Work order
From the listing below, output only the lines starting at the line that has "Indexes and Search" and ending at the line that has "Problems in One", exactly as they appear, ends included.

[[ Material for the task open ]]

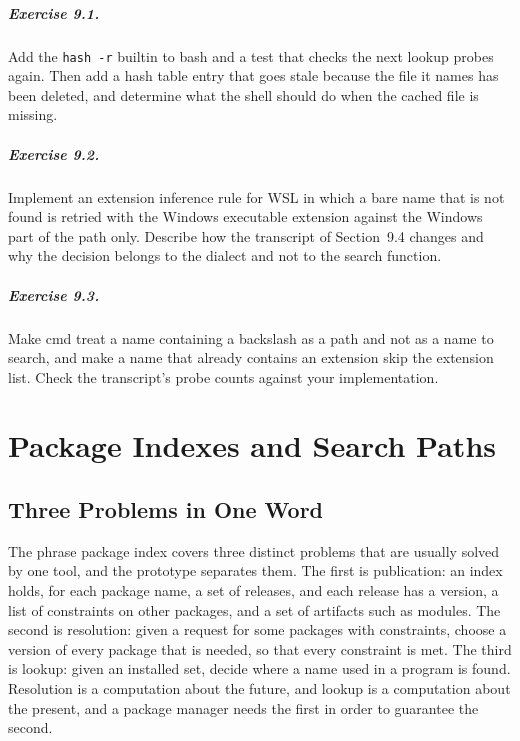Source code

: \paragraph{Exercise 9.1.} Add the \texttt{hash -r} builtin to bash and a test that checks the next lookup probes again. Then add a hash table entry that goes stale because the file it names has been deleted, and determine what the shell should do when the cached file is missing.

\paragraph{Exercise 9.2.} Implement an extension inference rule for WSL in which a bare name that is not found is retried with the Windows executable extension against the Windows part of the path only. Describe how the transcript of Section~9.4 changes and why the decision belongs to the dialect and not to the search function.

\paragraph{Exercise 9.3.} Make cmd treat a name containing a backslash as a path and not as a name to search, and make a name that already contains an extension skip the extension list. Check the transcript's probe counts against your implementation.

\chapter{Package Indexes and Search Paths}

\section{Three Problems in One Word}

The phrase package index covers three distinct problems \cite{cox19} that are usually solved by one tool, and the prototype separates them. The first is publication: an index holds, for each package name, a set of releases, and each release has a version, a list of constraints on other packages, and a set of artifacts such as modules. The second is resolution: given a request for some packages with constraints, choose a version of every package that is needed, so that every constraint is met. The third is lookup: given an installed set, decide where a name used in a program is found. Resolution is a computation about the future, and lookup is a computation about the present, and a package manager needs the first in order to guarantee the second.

[[ Material for the task closed ]]
[[ Material for the task open ]]

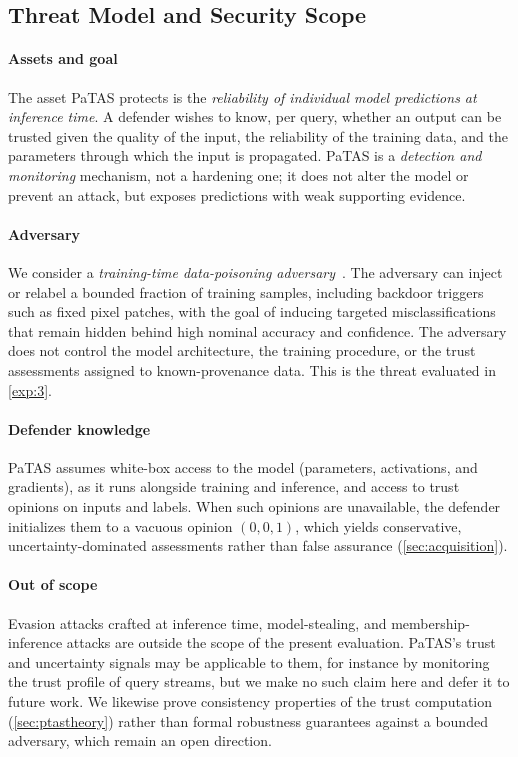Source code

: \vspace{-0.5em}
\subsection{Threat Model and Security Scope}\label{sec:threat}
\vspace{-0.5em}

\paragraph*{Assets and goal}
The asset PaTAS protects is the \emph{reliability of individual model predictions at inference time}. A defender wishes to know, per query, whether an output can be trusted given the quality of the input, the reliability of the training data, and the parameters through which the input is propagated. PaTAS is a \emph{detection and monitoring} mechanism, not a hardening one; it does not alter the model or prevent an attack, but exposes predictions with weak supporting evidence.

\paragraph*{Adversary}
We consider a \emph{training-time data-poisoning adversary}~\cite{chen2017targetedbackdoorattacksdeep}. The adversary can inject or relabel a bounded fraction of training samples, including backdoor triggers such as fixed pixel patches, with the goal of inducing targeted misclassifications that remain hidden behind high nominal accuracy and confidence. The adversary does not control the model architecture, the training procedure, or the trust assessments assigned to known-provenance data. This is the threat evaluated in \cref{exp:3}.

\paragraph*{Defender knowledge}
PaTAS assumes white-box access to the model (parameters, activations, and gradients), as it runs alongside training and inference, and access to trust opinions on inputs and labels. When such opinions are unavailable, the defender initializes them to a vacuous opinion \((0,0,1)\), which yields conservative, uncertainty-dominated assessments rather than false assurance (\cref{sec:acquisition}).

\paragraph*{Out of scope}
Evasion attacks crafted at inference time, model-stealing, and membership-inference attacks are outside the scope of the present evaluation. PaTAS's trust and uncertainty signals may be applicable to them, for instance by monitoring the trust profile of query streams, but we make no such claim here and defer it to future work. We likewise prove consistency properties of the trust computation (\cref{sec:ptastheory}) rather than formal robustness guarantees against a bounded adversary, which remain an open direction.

[[ Material for the task closed ]]
[[ Material for the task open ]]

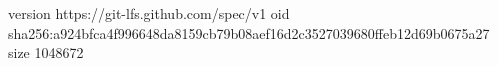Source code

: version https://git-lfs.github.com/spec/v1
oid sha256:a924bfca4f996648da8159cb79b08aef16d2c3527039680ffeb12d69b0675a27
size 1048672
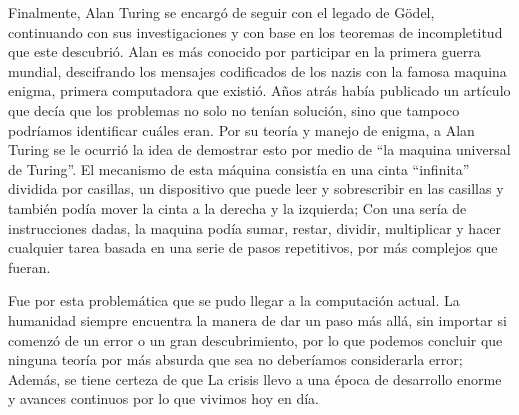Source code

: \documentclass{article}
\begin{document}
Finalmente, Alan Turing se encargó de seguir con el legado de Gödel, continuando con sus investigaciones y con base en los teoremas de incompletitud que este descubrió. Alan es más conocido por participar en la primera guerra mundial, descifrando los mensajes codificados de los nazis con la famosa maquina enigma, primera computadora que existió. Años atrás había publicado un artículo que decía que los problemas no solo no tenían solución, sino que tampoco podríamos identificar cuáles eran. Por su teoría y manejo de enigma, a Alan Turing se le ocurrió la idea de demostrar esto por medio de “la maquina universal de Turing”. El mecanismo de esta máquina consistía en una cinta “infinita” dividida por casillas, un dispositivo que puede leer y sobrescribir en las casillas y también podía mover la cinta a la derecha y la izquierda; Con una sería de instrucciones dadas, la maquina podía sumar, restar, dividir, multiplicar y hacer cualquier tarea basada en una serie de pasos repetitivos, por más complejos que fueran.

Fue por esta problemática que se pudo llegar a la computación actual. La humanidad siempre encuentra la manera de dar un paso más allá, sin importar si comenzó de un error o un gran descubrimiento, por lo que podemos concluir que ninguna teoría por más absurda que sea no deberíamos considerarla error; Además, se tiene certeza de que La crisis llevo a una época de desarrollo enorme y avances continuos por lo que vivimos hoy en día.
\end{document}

[[ Material for the task closed ]]

Written response
\chapter{Package Indexes and Search Paths}

\section{Three Problems in One Word}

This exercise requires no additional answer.